Several 911 calls reported that Robinson was acting erratically before he was confronted by Kenny. Kenny says Robinson punched him in the head, and he sustained a concussion. Kenny says he shot him seven times as he though he would be disarmed and feared for his life.

“My son being that it was a Friday night, was hanging out with some friends and they starting doing some mushrooms. My son, was inexperienced in what they were doing and was not doing well with it. His friends called the police to try to get some help for him. (This account is supported by 911 calls, which mentioned Robinson by name). When the police came to help, Matt Kenny didn’t wait for backup as he was supposed to and in the 20 seconds Matt Kenny went into the house, [shots were fired].”

Irwin acknowledges that Robinson punched her son, but says that the scenario is unlikely in just 20 seconds.

Robinson, Jr., who was biracial, was on parole for an armed robbery at the time. In 2007, Kenny killed a white man in the line of duty. It was ruled a ‘suicide-by-cop’ at the time.

Irwin says she was so upset by the prosecutor’s decision she had to leave.

“It was hard, seeing as though I believe it was an unjustified shooting,” Irwin said. “I’ve been doing my own two month investigation. This is not the end for me. I’m not going to sit down and let Mat Kenny get away with murdering my son. I will take this as far as I have to and as far as my last breath.”

The prosecutor in Madison, Ismael Ozanne, is himself biracial, something he acknowledged in announcing there would be no charges.

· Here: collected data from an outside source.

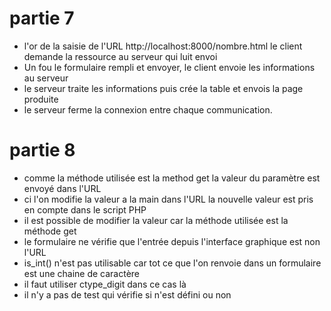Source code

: # partie 7
- l'or de la saisie de l'URL http://localhost:8000/nombre.html le client demande la ressource au serveur qui luit envoi
- Un fou le formulaire rempli et envoyer, le client envoie les informations au serveur
- le serveur traite les informations puis crée la table et envois la page produite
- le serveur ferme la connexion entre chaque communication.

# partie 8
- comme la méthode utilisée est la method get la valeur du paramètre est envoyé dans l'URL
- ci l'on modifie la valeur a la main dans l'URL la nouvelle valeur est pris en compte dans le script PHP
- il est possible de modifier la valeur car la méthode utilisée est la méthode get
- le formulaire ne vérifie que l'entrée depuis l'interface graphique est non l'URL
- is_int() n'est pas utilisable car tot ce que l'on renvoie dans un formulaire est une chaine de caractère
- il faut utiliser ctype_digit dans ce cas là
- il n'y a pas de test qui vérifie si n'est défini ou non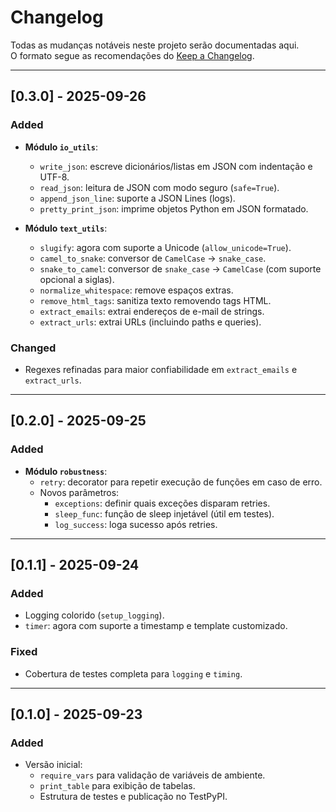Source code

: # Changelog

Todas as mudanças notáveis neste projeto serão documentadas aqui.  
O formato segue as recomendações do [Keep a Changelog](https://keepachangelog.com/).

---

## [0.3.0] - 2025-09-26
### Added
- **Módulo `io_utils`**:
  - `write_json`: escreve dicionários/listas em JSON com indentação e UTF-8.
  - `read_json`: leitura de JSON com modo seguro (`safe=True`).
  - `append_json_line`: suporte a JSON Lines (logs).
  - `pretty_print_json`: imprime objetos Python em JSON formatado.

- **Módulo `text_utils`**:
  - `slugify`: agora com suporte a Unicode (`allow_unicode=True`).
  - `camel_to_snake`: conversor de `CamelCase` → `snake_case`.
  - `snake_to_camel`: conversor de `snake_case` → `CamelCase` (com suporte opcional a siglas).
  - `normalize_whitespace`: remove espaços extras.
  - `remove_html_tags`: sanitiza texto removendo tags HTML.
  - `extract_emails`: extrai endereços de e-mail de strings.
  - `extract_urls`: extrai URLs (incluindo paths e queries).

### Changed
- Regexes refinadas para maior confiabilidade em `extract_emails` e `extract_urls`.

---

## [0.2.0] - 2025-09-25
### Added
- **Módulo `robustness`**:
  - `retry`: decorator para repetir execução de funções em caso de erro.
  - Novos parâmetros:
    - `exceptions`: definir quais exceções disparam retries.
    - `sleep_func`: função de sleep injetável (útil em testes).
    - `log_success`: loga sucesso após retries.

---

## [0.1.1] - 2025-09-24
### Added
- Logging colorido (`setup_logging`).
- `timer`: agora com suporte a timestamp e template customizado.

### Fixed
- Cobertura de testes completa para `logging` e `timing`.

---

## [0.1.0] - 2025-09-23
### Added
- Versão inicial:
  - `require_vars` para validação de variáveis de ambiente.
  - `print_table` para exibição de tabelas.
  - Estrutura de testes e publicação no TestPyPI.
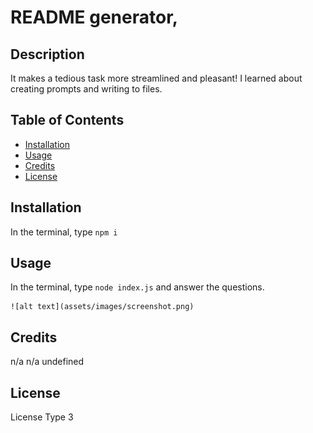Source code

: # README generator, 
## Description
It makes a tedious task more streamlined and pleasant!
I learned about creating prompts and writing to files.

## Table of Contents
- [Installation](#installation)
- [Usage](#usage)
- [Credits](#credits)
- [License](#license)

## Installation
In the terminal, type `npm i`

## Usage
In the terminal, type `node index.js` and answer the questions.

    ![alt text](assets/images/screenshot.png)
 
## Credits
n/a
n/a
undefined

## License
License Type 3
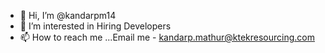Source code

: - 👋 Hi, I’m @kandarpm14
- 👀 I’m interested in Hiring Developers
- 📫 How to reach me ...Email me - kandarp.mathur@ktekresourcing.com

<!---
kandarpm14/kandarpm14 is a ✨ special ✨ repository because its `README.md` (this file) appears on your GitHub profile.
You can click the Preview link to take a look at your changes.
--->
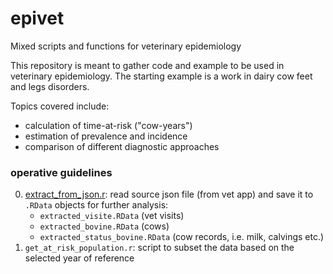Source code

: # epivet
Mixed scripts and functions for veterinary epidemiology

This repository is meant to gather code and example to be used in veterinary epidemiology.
The starting example is a work in dairy cow feet and legs disorders.

Topics covered include:
- calculation of time-at-risk ("cow-years")
- estimation of prevalence and incidence
- comparison of different diagnostic approaches

### operative guidelines

0. [extract_from_json.r](support_scripts/): read source json file (from vet app) and save it to `.RData` objects for further analysis:
    - `extracted_visite.RData` (vet visits)
    - `extracted_bovine.RData` (cows)
    - `extracted_status_bovine.RData` (cow records, i.e. milk, calvings etc.)
1. `get_at_risk_population.r`: script to subset the data based on the selected year of reference
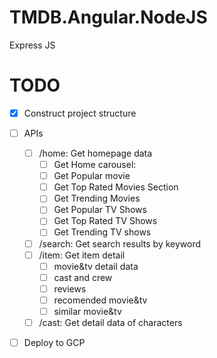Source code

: # TMDB.Angular.NodeJS
Express JS

# TODO
- [x] Construct project structure
- [ ] APIs
    - [ ] /home: Get homepage data
      - [ ] Get Home carousel:
      - [ ] Get Popular movie
      - [ ] Get Top Rated Movies Section
      - [ ] Get Trending Movies
      - [ ] Get Popular TV Shows
      - [ ] Get Top Rated TV Shows
      - [ ] Get Trending TV shows
    - [ ] /search: Get search results by keyword 
    - [ ] /item: Get item detail
      - [ ] movie&tv detail data
      - [ ] cast and crew
      - [ ] reviews
      - [ ] recomended movie&tv
      - [ ] similar movie&tv
    - [ ] /cast: Get detail data of characters
- [ ] Deploy to GCP


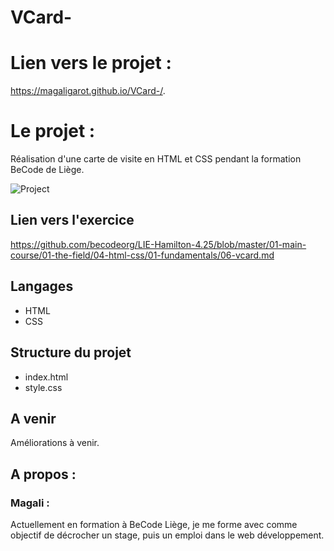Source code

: # VCard-

# Lien vers le projet :
https://magaligarot.github.io/VCard-/. 

# Le projet :

Réalisation d'une carte de visite en HTML et CSS pendant la formation BeCode de Liège.

![Project](https://magaligarot.github.io/VCard-/.)

## Lien vers l'exercice
https://github.com/becodeorg/LIE-Hamilton-4.25/blob/master/01-main-course/01-the-field/04-html-css/01-fundamentals/06-vcard.md


## Langages 
* HTML
* CSS

## Structure du projet

* index.html
* style.css

## A venir

Améliorations à venir.

## A propos :

### Magali :

Actuellement en formation à BeCode Liège, je me forme avec comme objectif de décrocher un stage, puis un emploi dans le web développement. 

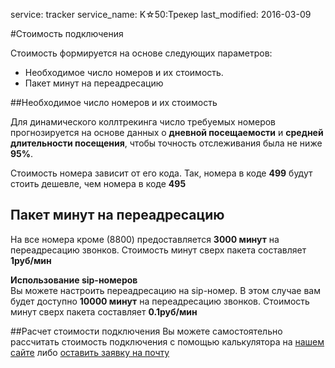 service: tracker
service_name: K☆50:Трекер
last_modified: 2016-03-09

#Стоимость подключения

Стоимость формируется на основе следующих параметров:

+ Необходимое число номеров и их стоимость.
+ Пакет минут на переадресацию

##Необходимое число номеров и их стоимость

Для динамического коллтрекинга число требуемых номеров прогнозируется на основе данных о **дневной посещаемости** и **средней длительности посещения**, чтобы точность отслеживания была не ниже **95%**.

Стоимость номера зависит от его кода. Так, номера в коде **499** будут стоить дешевле, чем номера в коде **495**

## Пакет минут на переадресацию

На все номера кроме (8800) предоставляется **3000 минут** на переадресацию звонков. Стоимость минут сверх пакета составляет **1руб/мин**

**Использование sip-номеров**<br/>
Вы можете настроить переадресацию на sip-номер. В этом случае вам будет доступно **10000 минут** на переадресацию звонков. Стоимость минут сверх пакета составляет **0.1руб/мин**

##Расчет стоимости подключения
Вы можете самостоятельно рассчитать стоимость подключения с помощью калькулятора на <a href="http://k50.ru/servisy/k50-tracker/#price" target="_blank">нашем сайте</a> либо <a href="mailto:welcome@k50.ru" target="_blank">оставить заявку на почту</a>
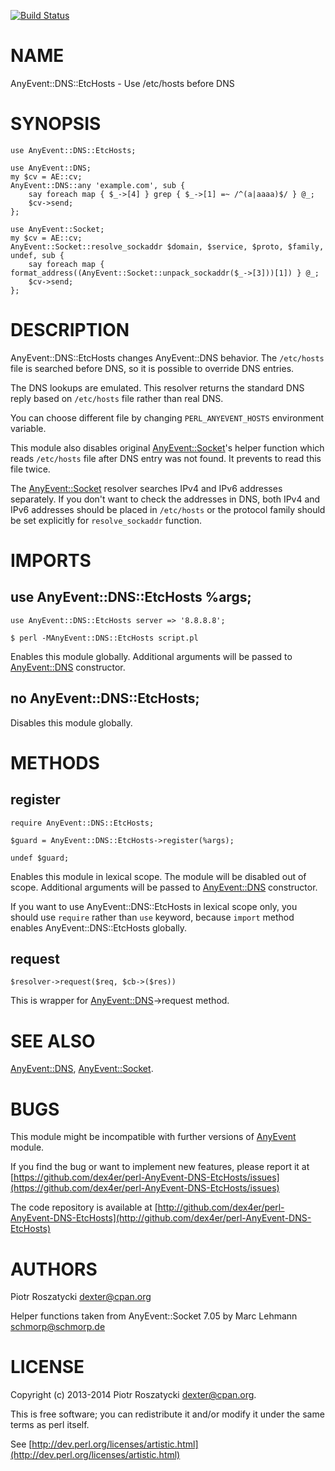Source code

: [![Build Status](https://travis-ci.org/dex4er/perl-AnyEvent-DNS-EtcHosts.png?branch=master)](https://travis-ci.org/dex4er/perl-AnyEvent-DNS-EtcHosts)

# NAME

AnyEvent::DNS::EtcHosts - Use /etc/hosts before DNS

# SYNOPSIS

    use AnyEvent::DNS::EtcHosts;

    use AnyEvent::DNS;
    my $cv = AE::cv;
    AnyEvent::DNS::any 'example.com', sub {
        say foreach map { $_->[4] } grep { $_->[1] =~ /^(a|aaaa)$/ } @_;
        $cv->send;
    };

    use AnyEvent::Socket;
    my $cv = AE::cv;
    AnyEvent::Socket::resolve_sockaddr $domain, $service, $proto, $family, undef, sub {
        say foreach map { format_address((AnyEvent::Socket::unpack_sockaddr($_->[3]))[1]) } @_;
        $cv->send;
    };

# DESCRIPTION

AnyEvent::DNS::EtcHosts changes AnyEvent::DNS behavior. The `/etc/hosts` file
is searched before DNS, so it is possible to override DNS entries.

The DNS lookups are emulated. This resolver returns the standard DNS reply
based on `/etc/hosts` file rather than real DNS.

You can choose different file by changing `PERL_ANYEVENT_HOSTS` environment
variable.

This module also disables original [AnyEvent::Socket](https://metacpan.org/pod/AnyEvent::Socket)'s helper function which
reads `/etc/hosts` file after DNS entry was not found. It prevents to read
this file twice.

The [AnyEvent::Socket](https://metacpan.org/pod/AnyEvent::Socket) resolver searches IPv4 and IPv6 addresses separately.
If you don't want to check the addresses in DNS, both IPv4 and IPv6 addresses
should be placed in `/etc/hosts` or the protocol family should be set
explicitly for `resolve_sockaddr` function.

# IMPORTS

## use AnyEvent::DNS::EtcHosts %args;

    use AnyEvent::DNS::EtcHosts server => '8.8.8.8';

    $ perl -MAnyEvent::DNS::EtcHosts script.pl

Enables this module globally. Additional arguments will be passed to
[AnyEvent::DNS](https://metacpan.org/pod/AnyEvent::DNS) constructor.

## no AnyEvent::DNS::EtcHosts;

Disables this module globally.

# METHODS

## register

    require AnyEvent::DNS::EtcHosts;

    $guard = AnyEvent::DNS::EtcHosts->register(%args);

    undef $guard;

Enables this module in lexical scope. The module will be disabled out of
scope. Additional arguments will be passed to [AnyEvent::DNS](https://metacpan.org/pod/AnyEvent::DNS) constructor.

If you want to use AnyEvent::DNS::EtcHosts in lexical scope only, you should
use `require` rather than `use` keyword, because `import` method enables
AnyEvent::DNS::EtcHosts globally.

## request

    $resolver->request($req, $cb->($res))

This is wrapper for [AnyEvent::DNS](https://metacpan.org/pod/AnyEvent::DNS)->request method.

# SEE ALSO

[AnyEvent::DNS](https://metacpan.org/pod/AnyEvent::DNS),
[AnyEvent::Socket](https://metacpan.org/pod/AnyEvent::Socket).

# BUGS

This module might be incompatible with further versions of [AnyEvent](https://metacpan.org/pod/AnyEvent) module.

If you find the bug or want to implement new features, please report it at
[https://github.com/dex4er/perl-AnyEvent-DNS-EtcHosts/issues](https://github.com/dex4er/perl-AnyEvent-DNS-EtcHosts/issues)

The code repository is available at
[http://github.com/dex4er/perl-AnyEvent-DNS-EtcHosts](http://github.com/dex4er/perl-AnyEvent-DNS-EtcHosts)

# AUTHORS

Piotr Roszatycki <dexter@cpan.org>

Helper functions taken from AnyEvent::Socket 7.05 by
Marc Lehmann <schmorp@schmorp.de>

# LICENSE

Copyright (c) 2013-2014 Piotr Roszatycki <dexter@cpan.org>.

This is free software; you can redistribute it and/or modify it under
the same terms as perl itself.

See [http://dev.perl.org/licenses/artistic.html](http://dev.perl.org/licenses/artistic.html)
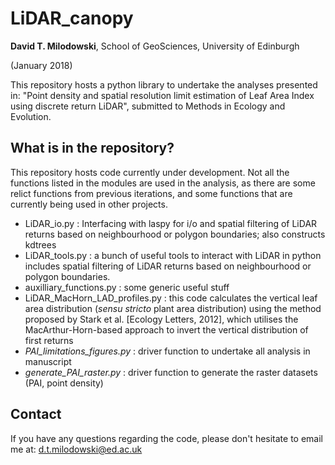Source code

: # LiDAR_canopy
**David T. Milodowski**, School of GeoSciences, University of Edinburgh

(January 2018)

This repository hosts a python library to undertake the analyses presented in: "Point density and spatial resolution limit estimation of Leaf Area Index using discrete return LiDAR", submitted to Methods in Ecology and Evolution.

## What is in the repository?
This repository hosts code currently under development.  Not all the functions listed in the modules are used in the analysis, as there are some relict functions from previous iterations, and some functions that are currently being used in other projects.

- LiDAR_io.py : Interfacing with laspy for i/o and spatial filtering of LiDAR returns based on neighbourhood or polygon boundaries; also constructs kdtrees
- LiDAR_tools.py : a bunch of useful tools to interact with LiDAR in python includes spatial filtering of LiDAR returns based on neighbourhood or polygon boundaries.
- auxilliary_functions.py : some generic useful stuff
- LiDAR_MacHorn_LAD_profiles.py : this code calculates the vertical leaf area distribution (_sensu stricto_ plant area distribution) using the method proposed by Stark et al. [Ecology Letters, 2012], which utilises the MacArthur-Horn-based approach to invert the vertical distribution of first returns
- *PAI_limitations_figures.py* : driver function to undertake all analysis in manuscript
- *generate_PAI_raster.py* : driver function to generate the raster datasets (PAI, point density)

## Contact
If you have any questions regarding the code, please don't hesitate to email me at: d.t.milodowski@ed.ac.uk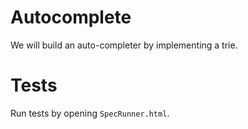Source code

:# Autocomplete

We will build an auto-completer by implementing a trie.

# Tests

Run tests by opening `SpecRunner.html`.
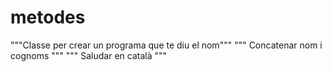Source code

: # metodes
"""Classe per crear un programa que te diu el nom"""
""" Concatenar nom i cognoms """
""" Saludar en català """
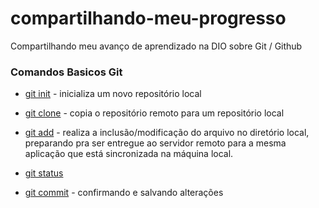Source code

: # compartilhando-meu-progresso
Compartilhando meu avanço de aprendizado na DIO sobre Git / Github

### Comandos Basicos Git

- [git init](git-init.md) - inicializa um novo repositório local
    
- [git clone](git-clone.md) - copia o repositório remoto para um repositório local
    
- [git add](git-add.md) - realiza a inclusão/modificação do arquivo no diretório local, preparando pra ser entregue ao servidor remoto para a mesma aplicação que está sincronizada na máquina local.

- [git status](git-status.md)
 
- [git commit](git-commit.md) - confirmando e salvando alterações


###  
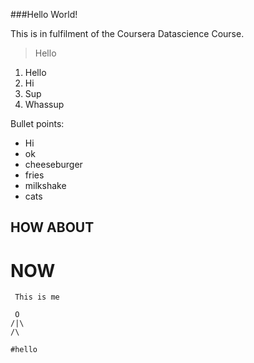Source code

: ###Hello World! 

This is in fulfilment of the Coursera Datascience Course. 

>Hello

1. Hello
1. Hi
1. Sup
1. Whassup

Bullet points:

* Hi
* ok
* cheeseburger
* fries
* milkshake
* cats 

## HOW ABOUT

# NOW

     This is me
     
     O
    /|\
    /\
    
`#hello`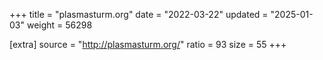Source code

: +++
title = "plasmasturm.org"
date = "2022-03-22"
updated = "2025-01-03"
weight = 56298

[extra]
source = "http://plasmasturm.org/"
ratio = 93
size = 55
+++
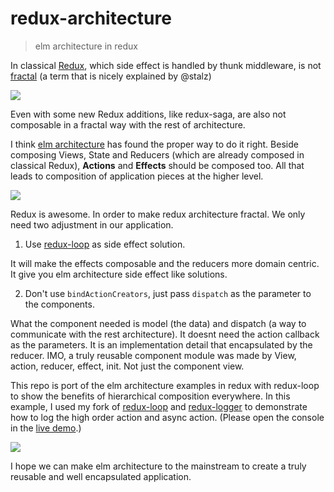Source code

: # redux-architecture

> elm architecture in redux

In classical [Redux](https://github.com/reactjs/redux), which side effect is handled by thunk middleware, is not [fractal](http://staltz.com/unidirectional-user-interface-architectures.html) (a term that is nicely explained by @stalz)

![](http://i.imgur.com/gRH1uvq.png)

Even with some new Redux additions, like redux-saga, are also not composable in a fractal way with the rest of architecture.

I think [elm architecture](https://github.com/evancz/elm-architecture-tutorial/)
has found the proper way to do it right. Beside composing Views, State and Reducers (which are already composed in classical Redux), **Actions** and **Effects** should be composed too. All that leads to composition of application pieces at the higher level.

![](http://i.imgur.com/NJWLXHz.png)

Redux is awesome. In order to make redux architecture fractal. We only need two adjustment in our application.

1. Use [redux-loop](https://github.com/raisemarketplace/redux-loop) as side effect solution. 

  It will make the effects composable and the reducers more domain centric. It give you elm architecture side effect like solutions.

2. Don't use `bindActionCreators`, just pass `dispatch` as the parameter to the components.

  What the component needed is model (the data) and dispatch (a way to communicate with the rest architecture). It doesnt need the action callback as the parameters. It is an implementation detail that encapsulated by the reducer. IMO, a truly reusable component module was made by View, action, reducer, effect, init. Not just the component view.

This repo is port of the elm architecture examples in redux with redux-loop to show the benefits of hierarchical composition everywhere. In this example, I used my fork of [redux-loop](https://github.com/jarvisaoieong/redux-loop) and [redux-logger](https://github.com/jarvisaoieong/redux-logger) to demonstrate how to log the high order action and async action. (Please open the console in the [live demo](http://jarvisaoieong.github.io/redux-architecture/).)

![](http://i.imgur.com/33MQJvu.png)

I hope we can make elm architecture to the mainstream to create a truly reusable and well encapsulated application.
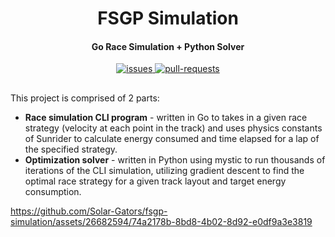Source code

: <h1 align="center"><b>FSGP Simulation</b></h1>

<h4 align="center"><b>Go Race Simulation + Python Solver</b></h4>

<p align="center">

<a href="https://github.com/Solar-Gators/Pit-GUI/issues" target="_blank">
<img src="https://img.shields.io/github/issues/Solar-Gators/fsgp-simulation?style=flat-square" alt="issues"/>
</a>

<a href="https://github.com/Solar-Gators/Pit-GUI/pulls" target="_blank">
<img src="https://img.shields.io/github/issues-pr/Solar-Gators/fsgp-simulation?style=flat-square" alt="pull-requests"/>
</a>

</p>

## 
This project is comprised of 2 parts:
- **Race simulation CLI program** - written in Go to takes in a given race strategy (velocity at each point in the track) and uses physics constants of Sunrider to calculate energy consumed and time elapsed for a lap of the specified strategy.
- **Optimization solver** - written in Python using mystic to run thousands of iterations of the CLI simulation, utilizing gradient descent to find the optimal race strategy for a given track layout and target energy consumption.


https://github.com/Solar-Gators/fsgp-simulation/assets/26682594/74a2178b-8bd8-4b02-8d92-e0df9a3e3819
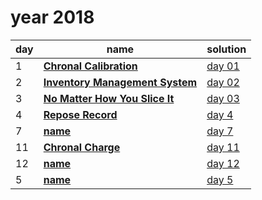 # year 2018

| day | name | solution |
| --- | --- | --- |
|  1 | **[Chronal Calibration](https://adventofcode.com/2018/day/1)** | [day 01](/aoc/src/bin/aoc2018/aoc2018_01.rs) |
|  2 | **[Inventory Management System](https://adventofcode.com/2018/day/2)** | [day 02](/aoc/src/bin/aoc2018/aoc2018_02.rs) |
|  3 | **[No Matter How You Slice It](https://adventofcode.com/2018/day/3)** | [day 03](/aoc/src/bin/aoc2018/aoc2018_03.rs) |
|  4 | **[Repose Record](https://adventofcode.com/2018/day/04)** | [day  4](/aoc/src/bin/aoc2018/aoc2018_04.rs) |
|  7 | **[name](https://adventofcode.com/2018/day/07)** | [day  7](/aoc/src/bin/aoc2018/aoc2018_07.rs) |
| 11 | **[Chronal Charge](https://adventofcode.com/2018/day/11)** | [day 11](/aoc/src/bin/aoc2018/aoc2018_11.rs) |
| 12 | **[name](https://adventofcode.com/2018/day/12)** | [day 12](/aoc/src/bin/aoc2018/aoc2018_12.rs) |
|  5 | **[name](https://adventofcode.com/2018/day/05)** | [day  5](/aoc/src/bin/aoc2018/aoc2018_05.rs) |
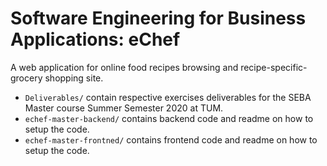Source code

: # Software Engineering for Business Applications: eChef
A web application for online food recipes browsing and recipe-specific-grocery shopping site.
- ``Deliverables/`` contain respective exercises deliverables for the SEBA Master course Summer Semester 2020 at TUM.
- ``echef-master-backend/`` contains backend code and readme on how to setup the code.
- ``echef-master-frontned/`` contains frontend code and readme on how to setup the code.
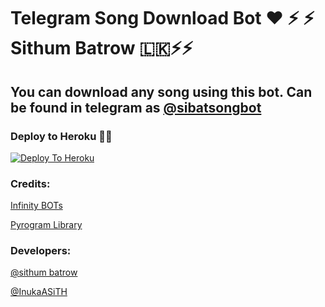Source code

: # Telegram Song Download Bot ❤ ⚡️ ⚡️ Sithum Batrow 🇱🇰⚡️⚡️

## You can download any song using this bot. Can be found in telegram as [@sibatsongbot](https://t.me/sibatsongbot)

### Deploy to Heroku 🏃‍♂

[![Deploy To Heroku](https://www.herokucdn.com/deploy/button.svg)](https://heroku.com/deploy?template=https://github.com/sbatrow/Songdl-tgbotSI)

### Credits:

[Infinity BOTs](https://t.me/Infinity_BOTs)

[Pyrogram Library](https://github.com/pyrogram/pyrogram)

### Developers:

[@sithum batrow](https://t.me/sibatrow)

[@InukaASiTH](https://t.me/InukaASiTH)
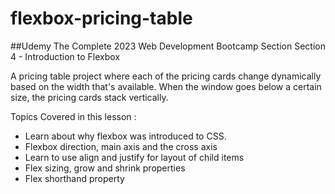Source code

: # flexbox-pricing-table

##Udemy The Complete 2023 Web Development Bootcamp Section Section 4 - Introduction to Flexbox

A pricing table project where each of the pricing cards change dynamically based on the width that's available. When the window goes below a certain size, the pricing cards stack vertically.

Topics Covered in this lesson :
- Learn about why flexbox was introduced to CSS.
- Flexbox direction, main axis and the cross axis
- Learn to use align and justify for layout of child items
- Flex sizing, grow and shrink properties
- Flex shorthand property




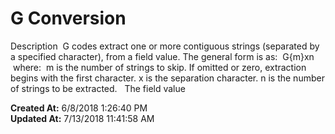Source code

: # G Conversion

Description  G codes extract one or more contiguous strings (separated by a specified character), from a field value. The general form is as:  G{m}xn  where:  m is the number of strings to skip. If omitted or zero, extraction begins with the first character. x is the separation character. n is the number of strings to be extracted.   The field value  

**Created At:** 6/8/2018 1:26:40 PM  
**Updated At:** 7/13/2018 11:41:58 AM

“I conclude that this tragic and unfortunate death was the result of a lawful use of deadly police force and that no charges should be brought against Officer Kenny in the death of Tony Robinson Jr.,”  Ozanne, the Dane County district attorney, announced at a press conference on Tuesday. 

He also made note of his own racial heritage.

“I am the son of a black woman who still worries about my safety from the bias of privilege and violence that accompanies it,” he said. “I am a man who understands the pain of unjustified profiling.”

Protests in Madison have largely been peaceful and Irwin says she hopes that continues. Sales says that there is a consistent pattern of police abuse across the country. 

“We are seeing this across the nation, it be Madison, Milwaukee, Ferguson, Missouri, New York, Cleveland, Ohio, we see that Black men and Black women are being unjustly killed by the police. This is a trend that is happening to African Americans,” Sales said.’Instead of DA’s being individuals that are impartial, they are individuals who work closely with the police to get convictions in each and every city across the nation.”

In Madison, Wisconsin, Sales says, more Black men are killed by police than in car accidents.

Irwin says the family will be filing a civil lawsuit.